**** SUPPLIED DATA ****

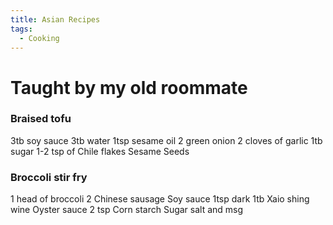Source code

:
 ```yaml
---
title: Asian Recipes
tags:
  - Cooking
---
```


# Taught by my old roommate

### Braised tofu

3tb soy sauce
3tb water
1tsp sesame oil
2 green onion
2 cloves of garlic
1tb sugar
1-2 tsp of Chile flakes
Sesame Seeds

### Broccoli stir fry

1 head of broccoli
2 Chinese sausage 
Soy sauce 1tsp dark
1tb Xaio shing wine
Oyster sauce
2 tsp Corn starch
Sugar salt and msg
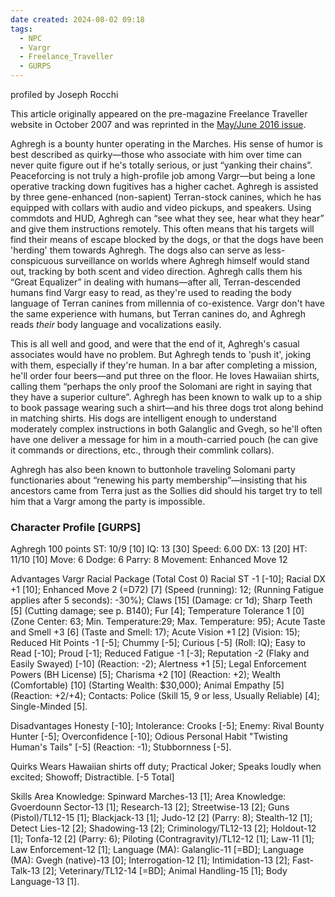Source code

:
 ```yaml
---
date created: 2024-08-02 09:18
tags:
  - NPC
  - Vargr
  - Freelance_Traveller
  - GURPS
---
```

profiled by Joseph Rocchi

This article originally appeared on the pre-magazine Freelance Traveller website in October 2007 and was reprinted in the [May/June 2016 issue](https://www.freelancetraveller.com/magazine/2016-0506/index.html).

Aghregh is a bounty hunter operating in the Marches. His sense of humor is best described as quirky—those who associate with him over time can never quite figure out if he's totally serious, or just “yanking their chains”. Peaceforcing is not truly a high-profile job among Vargr—but being a lone operative tracking down fugitives has a higher cachet. Aghregh is assisted by three gene-enhanced (non-sapient) Terran-stock canines, which he has equipped with collars with audio and video pickups, and speakers. Using commdots and HUD, Aghregh can “see what they see, hear what they hear” and give them instructions remotely. This often means that his targets will find their means of escape blocked by the dogs, or that the dogs have been 'herding' them towards Aghregh. The dogs also can serve as less-conspicuous surveillance on worlds where Aghregh himself would stand out, tracking by both scent and video direction. Aghregh calls them his “Great Equalizer” in dealing with humans—after all, Terran-descended humans find Vargr easy to read, as they're used to reading the body language of Terran canines from millennia of co-existence. Vargr don't have the same experience with humans, but Terran canines do, and Aghregh reads _their_ body language and vocalizations easily.

This is all well and good, and were that the end of it, Aghregh's casual associates would have no problem. But Aghregh tends to 'push it', joking with them, especially if they're human. In a bar after completing a mission, he'll order four beers—and put three on the floor. He loves Hawaiian shirts, calling them “perhaps the only proof the Solomani are right in saying that they have a superior culture”. Aghregh has been known to walk up to a ship to book passage wearing such a shirt—and his three dogs trot along behind in matching shirts. His dogs are intelligent enough to understand moderately complex instructions in both Galanglic and Gvegh, so he'll often have one deliver a message for him in a mouth-carried pouch (he can give it commands or directions, etc., through their commlink collars).

Aghregh has also been known to buttonhole traveling Solomani party functionaries about “renewing his party membership”—insisting that his ancestors came from Terra just as the Sollies did should his target try to tell him that a Vargr among the party is impossible.

### Character Profile [GURPS]

Aghregh     100 points
ST:   10/9 [10]   IQ:   13 [30]     Speed:      6.00
DX:   13 [20]     HT:   11/10 [10]  Move: 6
Dodge: 6          Parry: 8
Movement: Enhanced Move 12

Advantages
      Vargr Racial Package (Total Cost 0)
            Racial ST -1 [-10];
            Racial DX +1 [10];
            Enhanced Move 2 (=D72) [7] (Speed (running): 12; (Running Fatigue applies after 5 seconds): -30%);
            Claws [15] (Damage: cr 1d);
            Sharp Teeth [5] (Cutting damage; see p. B140);
            Fur [4];
            Temperature Tolerance 1 [0] (Zone Center: 63; Min. Temperature:29; Max. Temperature: 95);
            Acute Taste and Smell +3 [6] (Taste and Smell: 17);
            Acute Vision +1 [2] (Vision: 15);
            Reduced Hit Points -1 [-5];
            Chummy [-5];
            Curious [-5] (Roll: IQ);
            Easy to Read [-10];
            Proud [-1];
            Reduced Fatigue -1 [-3];
            Reputation -2 (Flaky and Easily Swayed) [-10] (Reaction: -2);
      Alertness +1 [5];
      Legal Enforcement Powers (BH License) [5];
      Charisma +2 [10] (Reaction: +2);
      Wealth (Comfortable) [10] (Starting Wealth: $30,000);
      Animal Empathy [5] (Reaction: +2/+4);
      Contacts: Police (Skill 15, 9 or less, Usually Reliable) [4];
      Single-Minded [5].

Disadvantages
      Honesty [-10];
      Intolerance: Crooks [-5];
      Enemy: Rival Bounty Hunter [-5];
      Overconfidence [-10];
      Odious Personal Habit "Twisting Human's Tails" [-5] (Reaction: -1);
      Stubbornness [-5].

Quirks
      Wears Hawaiian shirts off duty;
      Practical Joker;
      Speaks loudly when excited;
      Showoff;
      Distractible. [-5 Total]

Skills
      Area Knowledge: Spinward Marches-13 [1];
      Area Knowledge: Gvoerdounn Sector-13 [1];
      Research-13 [2];
      Streetwise-13 [2];
      Guns (Pistol)/TL12-15 [1];
      Blackjack-13 [1];
      Judo-12 [2] (Parry: 8);
      Stealth-12 [1];
      Detect Lies-12 [2];
      Shadowing-13 [2];
      Criminology/TL12-13 [2];
      Holdout-12 [1];
      Tonfa-12 [2] (Parry: 6);
      Piloting (Contragravity)/TL12-12 [1];
      Law-11 [1];
      Law Enforcement-12 [1];
      Language (MA): Galanglic-11 [=BD];
      Language (MA): Gvegh (native)-13 [0];
      Interrogation-12 [1];
      Intimidation-13 [2];
      Fast-Talk-13 [2];
      Veterinary/TL12-14 [=BD];
      Animal Handling-15 [1];
      Body Language-13 [1].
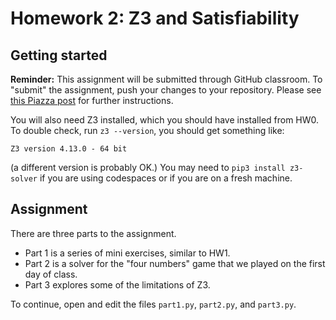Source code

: # Homework 2: Z3 and Satisfiability

## Getting started

**Reminder:**
This assignment will be submitted through GitHub classroom.
To "submit" the assignment, push your changes to your repository.
Please see [this Piazza post](https://piazza.com/class/lt90i40zrot3ue/post/48) for further instructions.

You will also need Z3 installed, which you should
have installed from HW0. To double check, run `z3 --version`, you should get something like:
```
Z3 version 4.13.0 - 64 bit
```
(a different version is probably OK.)
You may need to `pip3 install z3-solver` if you are
using codespaces or if you are on a fresh machine.

## Assignment

There are three parts to the assignment.
- Part 1 is a series of mini exercises, similar to HW1.
- Part 2 is a solver for the "four numbers" game that we
played on the first day of class.
- Part 3 explores some of the limitations of Z3.

To continue, open and edit the files `part1.py`, `part2.py`, and `part3.py`.
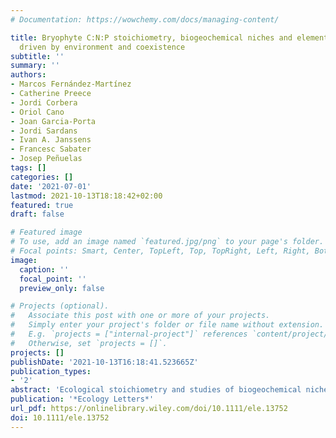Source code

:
 ```yaml
---
# Documentation: https://wowchemy.com/docs/managing-content/

title: Bryophyte C:N:P stoichiometry, biogeochemical niches and elementome plasticity
  driven by environment and coexistence
subtitle: ''
summary: ''
authors:
- Marcos Fernández-Martínez
- Catherine Preece
- Jordi Corbera
- Oriol Cano
- Joan Garcia‐Porta
- Jordi Sardans
- Ivan A. Janssens
- Francesc Sabater
- Josep Peñuelas
tags: []
categories: []
date: '2021-07-01'
lastmod: 2021-10-13T18:18:42+02:00
featured: true
draft: false

# Featured image
# To use, add an image named `featured.jpg/png` to your page's folder.
# Focal points: Smart, Center, TopLeft, Top, TopRight, Left, Right, BottomLeft, Bottom, BottomRight.
image:
  caption: ''
  focal_point: ''
  preview_only: false

# Projects (optional).
#   Associate this post with one or more of your projects.
#   Simply enter your project's folder or file name without extension.
#   E.g. `projects = ["internal-project"]` references `content/project/deep-learning/index.md`.
#   Otherwise, set `projects = []`.
projects: []
publishDate: '2021-10-13T16:18:41.523665Z'
publication_types:
- '2'
abstract: 'Ecological stoichiometry and studies of biogeochemical niches have mainly fo- cused on plankton and vascular plants, but the phenotypically closest modern rela- tives of early plants, bryophytes, have been largely neglected. We analysed C:N:P stoichiometries and elemental compositions (K, Na, Mg, Ca, S, Fe) of 35 widely distributed bryophyte species inhabiting springs. We estimated bryophyte C:N:P ratios and their biogeochemical niches, investigated how elementomes respond to the environment and determined whether they tend to diverge more for coexist- ing than non- coexisting individuals and species. The median C:N:P was 145:8:1, intermediate between Redfield ratio for marine plankton and those for vascular plants. Biogeochemical niches were differentiated amongst species and were phylo- genetically conserved. Differences in individual and species- specific elementomes increased with coexistence between species. Our results provide an evolutionary bridge between the ecological stoichiometries of algae and vascular plants and sug- gest that differences in elementomes could be used to understand community assemblages and functional diversity.'
publication: '*Ecology Letters*'
url_pdf: https://onlinelibrary.wiley.com/doi/10.1111/ele.13752
doi: 10.1111/ele.13752
---
```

****

What you give back should be exactly the lines of the data above from the line with "Legal Enforcement Powers" through the line with "Blackjack-13 [1];", both of those included, and nothing more.

* [WRITTEN REPLY]
      Legal Enforcement Powers (BH License) [5];
      Charisma +2 [10] (Reaction: +2);
      Wealth (Comfortable) [10] (Starting Wealth: $30,000);
      Animal Empathy [5] (Reaction: +2/+4);
      Contacts: Police (Skill 15, 9 or less, Usually Reliable) [4];
      Single-Minded [5].

Disadvantages
      Honesty [-10];
      Intolerance: Crooks [-5];
      Enemy: Rival Bounty Hunter [-5];
      Overconfidence [-10];
      Odious Personal Habit "Twisting Human's Tails" [-5] (Reaction: -1);
      Stubbornness [-5].

Quirks
      Wears Hawaiian shirts off duty;
      Practical Joker;
      Speaks loudly when excited;
      Showoff;
      Distractible. [-5 Total]

Skills
      Area Knowledge: Spinward Marches-13 [1];
      Area Knowledge: Gvoerdounn Sector-13 [1];
      Research-13 [2];
      Streetwise-13 [2];
      Guns (Pistol)/TL12-15 [1];
      Blackjack-13 [1];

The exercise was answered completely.